‘Humans of New York’ stirs controversy with Jewish anti-Zionist member of Neturei Karta
New York Jewish Week — It isn’t hard to find members of Neturei Karta, the anti-Zionist activist Orthodox group, in New York City.
They show up, habitually, at both anti- and pro-Israel rallies, either as protesters or counter-protesters. And they reliably wear the same outfits — traditional Haredi Orthodox dress combined with pro-Palestinian symbols and signs declaring that authentic Judaism rejects Zionism.
On Friday, the group appeared somewhere new: the social media pages of Humans of New York.
“People no longer accept this as being self-defense,” the attached quote says, presumably referring to Israel’s military campaign in Gaza. “Killing masses of little children, people don’t accept it anymore. During the holocaust [sic] our grandparents would have been delighted if people in the free world had stood up for them. But today if you stand up for the Palestinian people – who desperately need and deserve the voices of righteous people around the world – you will be labeled as a self-hating Jew. Or if you are not Jewish, you will be labeled as anti-Semitic.”

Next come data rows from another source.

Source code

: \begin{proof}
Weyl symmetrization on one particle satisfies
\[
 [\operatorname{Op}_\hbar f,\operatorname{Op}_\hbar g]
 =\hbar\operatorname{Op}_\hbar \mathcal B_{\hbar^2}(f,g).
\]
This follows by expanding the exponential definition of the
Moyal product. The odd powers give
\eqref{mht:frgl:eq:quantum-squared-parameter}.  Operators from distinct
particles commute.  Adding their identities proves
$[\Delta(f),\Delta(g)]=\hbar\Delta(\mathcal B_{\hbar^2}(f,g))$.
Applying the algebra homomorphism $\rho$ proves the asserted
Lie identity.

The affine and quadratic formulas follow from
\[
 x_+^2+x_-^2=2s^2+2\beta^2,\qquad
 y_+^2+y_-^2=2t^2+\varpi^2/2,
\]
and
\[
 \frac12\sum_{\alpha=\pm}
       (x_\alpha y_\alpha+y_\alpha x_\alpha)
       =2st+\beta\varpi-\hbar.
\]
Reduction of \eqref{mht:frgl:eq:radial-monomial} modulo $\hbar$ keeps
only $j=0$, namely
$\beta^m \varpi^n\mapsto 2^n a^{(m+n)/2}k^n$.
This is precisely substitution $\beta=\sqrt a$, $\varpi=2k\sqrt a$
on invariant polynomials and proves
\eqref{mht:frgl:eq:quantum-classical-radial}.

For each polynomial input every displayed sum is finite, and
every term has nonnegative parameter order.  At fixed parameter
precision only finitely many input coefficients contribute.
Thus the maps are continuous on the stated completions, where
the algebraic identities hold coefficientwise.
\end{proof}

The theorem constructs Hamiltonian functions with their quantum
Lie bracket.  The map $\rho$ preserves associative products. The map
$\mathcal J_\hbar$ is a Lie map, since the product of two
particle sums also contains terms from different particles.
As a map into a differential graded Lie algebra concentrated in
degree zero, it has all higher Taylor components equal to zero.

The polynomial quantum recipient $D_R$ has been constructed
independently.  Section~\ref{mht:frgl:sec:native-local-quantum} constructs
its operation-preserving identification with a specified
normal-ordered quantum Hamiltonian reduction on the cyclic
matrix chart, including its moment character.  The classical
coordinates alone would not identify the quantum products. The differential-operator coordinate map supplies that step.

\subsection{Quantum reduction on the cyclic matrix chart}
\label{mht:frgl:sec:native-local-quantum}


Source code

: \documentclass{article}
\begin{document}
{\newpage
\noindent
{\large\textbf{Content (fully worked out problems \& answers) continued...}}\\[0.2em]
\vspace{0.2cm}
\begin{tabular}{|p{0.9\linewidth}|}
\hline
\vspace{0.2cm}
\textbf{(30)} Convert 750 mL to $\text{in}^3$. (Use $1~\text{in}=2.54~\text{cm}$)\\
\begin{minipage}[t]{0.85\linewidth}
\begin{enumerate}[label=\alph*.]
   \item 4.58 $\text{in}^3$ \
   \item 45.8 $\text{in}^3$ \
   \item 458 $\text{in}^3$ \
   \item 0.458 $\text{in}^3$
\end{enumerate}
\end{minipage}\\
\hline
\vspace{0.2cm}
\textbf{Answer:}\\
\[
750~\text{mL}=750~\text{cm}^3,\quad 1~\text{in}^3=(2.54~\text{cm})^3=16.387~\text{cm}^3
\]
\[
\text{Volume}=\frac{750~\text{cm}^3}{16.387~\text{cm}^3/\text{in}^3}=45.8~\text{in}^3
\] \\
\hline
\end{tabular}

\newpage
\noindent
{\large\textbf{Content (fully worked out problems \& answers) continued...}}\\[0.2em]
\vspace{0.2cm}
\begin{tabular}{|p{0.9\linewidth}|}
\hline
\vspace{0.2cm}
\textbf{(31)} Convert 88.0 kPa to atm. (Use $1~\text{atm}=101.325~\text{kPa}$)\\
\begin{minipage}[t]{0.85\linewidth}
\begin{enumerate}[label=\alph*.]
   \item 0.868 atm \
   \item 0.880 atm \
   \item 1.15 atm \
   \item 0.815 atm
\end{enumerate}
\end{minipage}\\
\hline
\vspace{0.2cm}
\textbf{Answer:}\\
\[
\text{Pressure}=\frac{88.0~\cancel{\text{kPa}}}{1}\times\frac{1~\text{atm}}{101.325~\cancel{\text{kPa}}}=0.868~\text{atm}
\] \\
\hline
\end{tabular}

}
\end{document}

HONY is a wildly popular social media project founded in 2010 by photographer and writer Brandon Stanton that typically shares photo portraits of everyday New Yorkers, plus a brief, anonymous first-person vignette. It has nearly 30 million followers between Facebook and Instagram (more than three times the city’s population), and has gained widespread media coverage for the way it spotlights — or, well, humanizes — the struggles and triumphs of a diverse cast of the city’s denizens, many of whom live on the margins.
The Neturei Karta post departed from that model in a couple of ways.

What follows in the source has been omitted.